For social science research to fully exploit the opportunities afforded by machine learning, expert knowledge of both social science and computer science best research practices is essential. To demonstrate this, the following example highlights the dangers arising from the disconnect that still exists between the two fields.
A recent comprehensive review published in Psychological Methods on imputation methods for machine learning (Gunn et al., 2022) led readers through statistical multiple imputation methods for regularised LASSO regression. This is an important and relatively unique example of research addressing the use of machine learning for psychologists, integrating the two research streams and accommodating the needs of psychologists to statistically estimate the variance introduced by data imputation. Indeed, more work like this is needed!
However, the authors did not consider a well-known phenomena in the machine learning literature, that of data (or information) leakage. Data leakage is when information from the test (or validation) set, which is supposed to be a separate external dataset, leaks and contaminates the training data. This occurs when preprocessing steps, including imputation, occur prior to splitting the data into training and test data (or prior to cross validation).
My own simulation analyses on real world data (see Figure 1), as well as literature from other fields (Jaeger et al., 2020), clearly demonstrates that data leakage caused by imputing data before cross validation (CV) (or any train:test splits) can have non-trivial effects on the prediction R squared estimated by the model. As shown in Figure 1, when leakage occurs, the model overestimates prediction performance. This effect is more severe in cases with greater missing data, or smaller sample sizes (Jaeger et al., 2020).

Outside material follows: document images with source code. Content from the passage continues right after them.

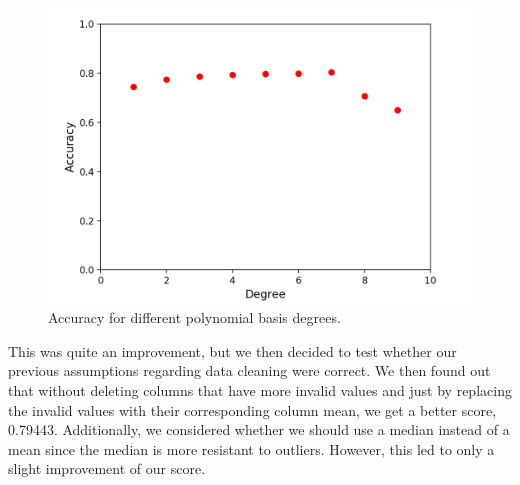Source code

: \documentclass[10pt,conference,compsocconf]{IEEEtran}
\begin{document}
\begin{figure}[h]
  \centering
  \includegraphics[width=\columnwidth]{polynomial_basis_degrees}
  \caption{Accuracy for different polynomial basis degrees.}
  \vspace{-3mm}
\end{figure}

This was quite an improvement, but we then decided to test whether our previous assumptions regarding data cleaning were correct. We then found out that without deleting columns that have more invalid values and just by replacing the invalid values with their corresponding column mean, we get a better score, 0.79443. Additionally, we considered whether we should use a median instead of a mean since the median is more resistant to outliers. However, this led to only a slight improvement of our score.
\end{document}
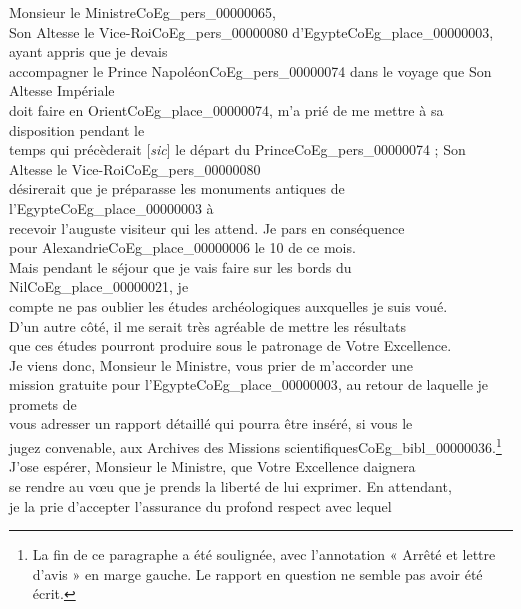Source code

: \documentclass{book}
\begin{document}
{\hspace{1cm} Monsieur le Ministre\gls{CoEg_pers_00000065},\\

\indent Son Altesse le Vice-Roi\gls{CoEg_pers_00000080} d’Egypte\gls{CoEg_place_00000003}, ayant appris que je devais\\
accompagner le Prince Napoléon\gls{CoEg_pers_00000074} dans le voyage que Son Altesse Impériale\\
doit faire en Orient\gls{CoEg_place_00000074}, m’a prié de me mettre à sa disposition pendant le\\
temps qui précèderait [\textit{sic}] le départ du Prince\gls{CoEg_pers_00000074} ; Son Altesse le Vice-Roi\gls{CoEg_pers_00000080}\\
désirerait que je préparasse les monuments antiques de l’Egypte\gls{CoEg_place_00000003} à\\
recevoir l’auguste visiteur qui les attend. Je pars en conséquence\\
pour Alexandrie\gls{CoEg_place_00000006} le 10 de ce mois.\\
\indent Mais pendant le séjour que je vais faire sur les bords du Nil\gls{CoEg_place_00000021}, je\\
compte ne pas oublier les études archéologiques auxquelles je suis voué.\\
D’un autre côté, il me serait très agréable de mettre les résultats\\
que ces études pourront produire sous le patronage de Votre Excellence.\\
Je viens donc, Monsieur le Ministre, vous prier de m’accorder une\\
mission gratuite pour l'Egypte\gls{CoEg_place_00000003}, au retour de laquelle je promets de\\
vous adresser un rapport détaillé qui pourra être inséré, si vous le\\
jugez convenable, aux Archives des Missions scientifiques\gls{CoEg_bibl_00000036}.\footnote{La fin de ce paragraphe a été soulignée, avec l’annotation « Arrêté et lettre d’avis » en marge gauche. Le rapport en question ne semble pas avoir été écrit.}\\
\indent J’ose espérer, Monsieur le Ministre, que Votre Excellence daignera\\
se rendre au vœu que je prends la liberté de lui exprimer. En attendant,\\
je la prie d’accepter l’assurance du profond respect avec lequel\\
}
\end{document}
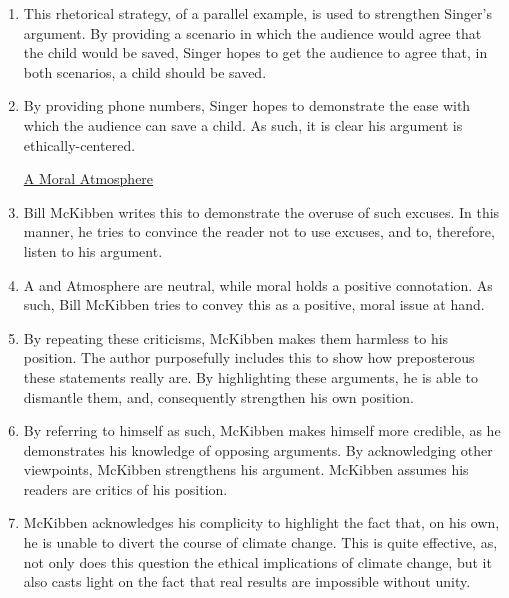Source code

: \documentclass[12pt]{article}
\begin{document}
\begin{enumerate}
  \item This rhetorical strategy, of a parallel example, is used to strengthen Singer's argument. By providing a scenario in which the audience would agree that the child would be saved, Singer hopes to get the audience to agree that, in both scenarios, a child should be saved.

  \item By providing phone numbers, Singer hopes to demonstrate the ease with which the audience can save a child. As such, it is clear his argument is ethically-centered.

    \begin{center}
  \underline{A Moral Atmosphere}
    \end{center}

  \setcounter{enumi}{0}

  \item Bill McKibben writes this to demonstrate the overuse of such excuses. In this manner, he tries to convince the reader not to use excuses, and to, therefore, listen to his argument.

  \item A and Atmosphere are neutral, while moral holds a positive connotation. As such, Bill McKibben tries to convey this as a positive, moral issue at hand. 

  \item By repeating these criticisms, McKibben makes them harmless to his position. The author purposefully includes this to show how preposterous these statements really are. By highlighting these arguments, he is able to dismantle them, and, consequently strengthen his own position.

  \item By referring to himself as such, McKibben makes himself more credible, as he demonstrates his knowledge of opposing arguments. By acknowledging other viewpoints, McKibben strengthens his argument. McKibben assumes his readers are critics of his position.

  \item McKibben acknowledges his complicity to highlight the fact that, on his own, he is unable to divert the course of climate change. This is quite effective, as, not only does this question the ethical implications of climate change, but it also casts light on the fact that real results are impossible without unity.

\end{enumerate}
\end{document}
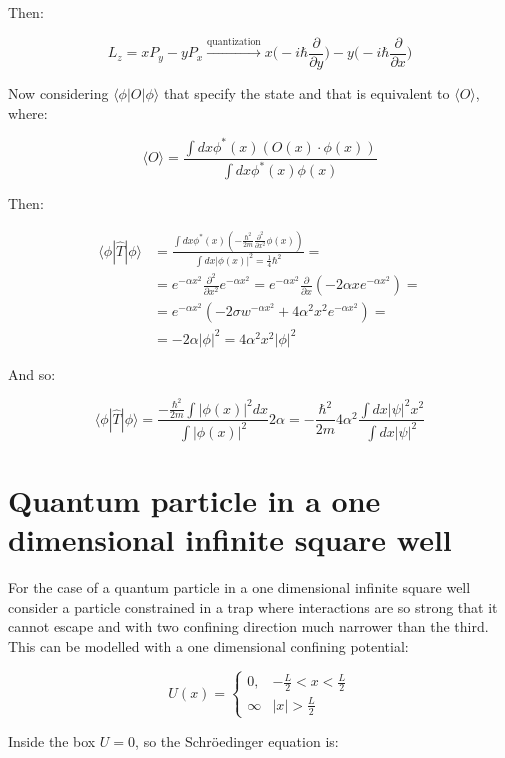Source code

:     Then:

    $$L_z = xP_y - yP_x\xrightarrow[]{\text{quantization}}x\biggl(-i\hbar\frac{\partial}{\partial y}\biggr) - y\biggl(-i\hbar\frac{\partial}{\partial x}\biggr)$$

    Now considering $\langle \phi|O|\phi\rangle$ that specify the state and that is equivalent to $\langle O\rangle$, where:

    $$\langle O\rangle = \frac{\int dx \phi^*(x)(O(x)\cdot\phi(x))}{\int dx\phi^*(x)\phi(x)}$$

    Then:

    \begin{align*}
      \langle\phi|\hat{T}|\phi\rangle &=\frac{\int dx\phi^*(x)(-\frac{\hbar^2}{2m}\frac{\partial^2}{\partial x^2}\phi(x))}{\int dx |\phi(x)|^2 = \frac{1}{4}\hbar^2}=\\
                                      &=e^{-\alpha x^2}\frac{\partial^2}{\partial x^2}e^{-\alpha x^2} = e^{-\alpha x^2}\frac{\partial}{\partial x}(-2\alpha xe^{-\alpha x^2}) =\\
                                      &=e^{-\alpha x^2}(-2\sigma w^{-\alpha x^2}+4\alpha^2x^2e^{-\alpha x^2})= \\
                                      &=-2\alpha|\phi|^2 = 4\alpha^2 x^2|\phi|^2
    \end{align*}

    And so:

    $$\langle\phi|\hat{T}|\phi\rangle = \frac{-\frac{\hbar^2}{2m}\int |\phi(x)|^2dx}{\int|\phi(x)|^2}2\alpha= - \frac{\hbar^2}{2m}4\alpha^2\frac{\int dx|\psi|^2x^2}{\int dx|\psi|^2}$$


\section{Quantum particle in a one dimensional infinite square well}
For the case of a quantum particle in a one dimensional infinite square well consider a particle constrained in a trap where interactions are so strong that it cannot escape and with two confining direction much narrower than the third.
This can be modelled with a one dimensional confining potential:

$$U(x) = \begin{cases} 0, &-\frac{L}{2}<x<\frac{L}{2}\\\infty &|x|>\frac{L}{2}\end{cases}$$

Inside the box $U=0$, so the Schr\"oedinger equation is:


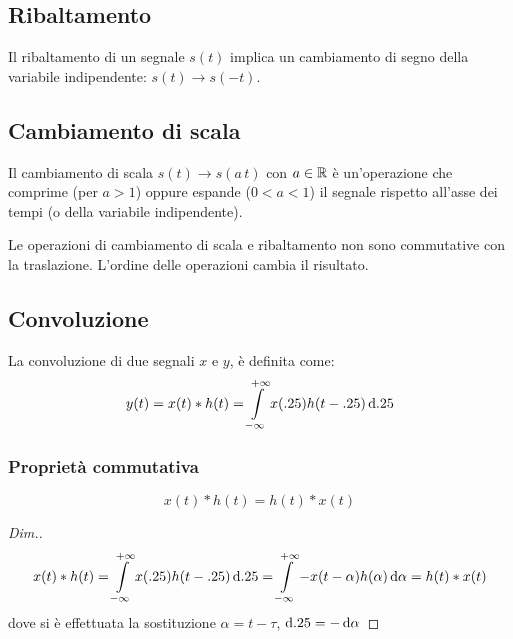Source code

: \subsection{Ribaltamento}
Il ribaltamento di un segnale $s(t)$ implica un cambiamento di segno della variabile indipendente: $s(t) \to s(-t)$.
\subsection{Cambiamento di scala}
Il cambiamento di scala $s(t)\to s(a\,t)$ con $a\in\mathbb{R}$ è un'operazione che comprime (per $a>1$) oppure espande ($0<a<1$) il segnale rispetto all'asse dei tempi (o della variabile indipendente).

\begin{nota}Le operazioni di cambiamento di scala e ribaltamento non sono commutative con la traslazione. L'ordine delle operazioni cambia il risultato.\end{nota}

\subsection{Convoluzione}
La convoluzione di due segnali $x$ e $y$, è definita come:
\begin{equation}\label{eq:convoluzione}
y(t)=x(t)\ast  h(t)=\int\limits_{-\infty}^{+\infty}{x(.25)h(t-.25)}{\,\mathop{}\!\mathrm{d}{.25}}
\end{equation}

\subsubsection{Proprietà commutativa}
\begin{equation}
x(t)\ast h(t)= h(t)\ast x(t)
\end{equation}
\begin{proof}[Dim.]
	\[x(t)\ast h(t)=\int\limits_{-\infty}^{+\infty}{x(.25)h(t-.25)}{\,\mathop{}\!\mathrm{d}{.25}}=\int\limits_{-\infty}^{+\infty}{-x(t-\alpha)h(\alpha)}{\,\mathop{}\!\mathrm{d}{\alpha}}=h(t)\ast x(t)\]
	dove si è effettuata la sostituzione $\alpha=t-\tau$, $\mathop{}\!\mathrm{d}.25=-\mathop{}\!\mathrm{d}\alpha$
\end{proof}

Figure 1. A graph to illustrate the inflated prediction performance (measured using prediction R squared) when data leakage occurred caused purely by imputation prior to cross validation (CV).
If this practice continues to be widespread among those using machine learning in the social sciences, it has the potential to negatively contribute to the replication crisis via the reporting of inflated performance metrics — counteracting the very thing that external validation can help with in Psychology.
This is just one of many examples of problematic clashes of methodology and research practices I have come across in my research in the space where Psychology and inferential statistics meets machine learning methods. Examples like this highlights the need for more interdisciplinary research effort — not only to make machine learning more accessible to social scientists and provide a springboard for novel insights and research methods, but also to ensure that if these tools are being used and adapted for social science research, that it is being done in a way which does not harm the research integrity of the field of Psychology.
Gunn, H. J., Hayati Rezvan, P., Fernández, M. I., & Comulada, W. S. (2022). How to apply variable selection machine learning algorithms with multiply imputed data: A missing discussion. Psychological Methods.
Jaeger, B. C., Tierney, N. J., & Simon, N. R. (2020). When to Impute? Imputation before and during cross-validation. arXiv preprint arXiv:2010.00718.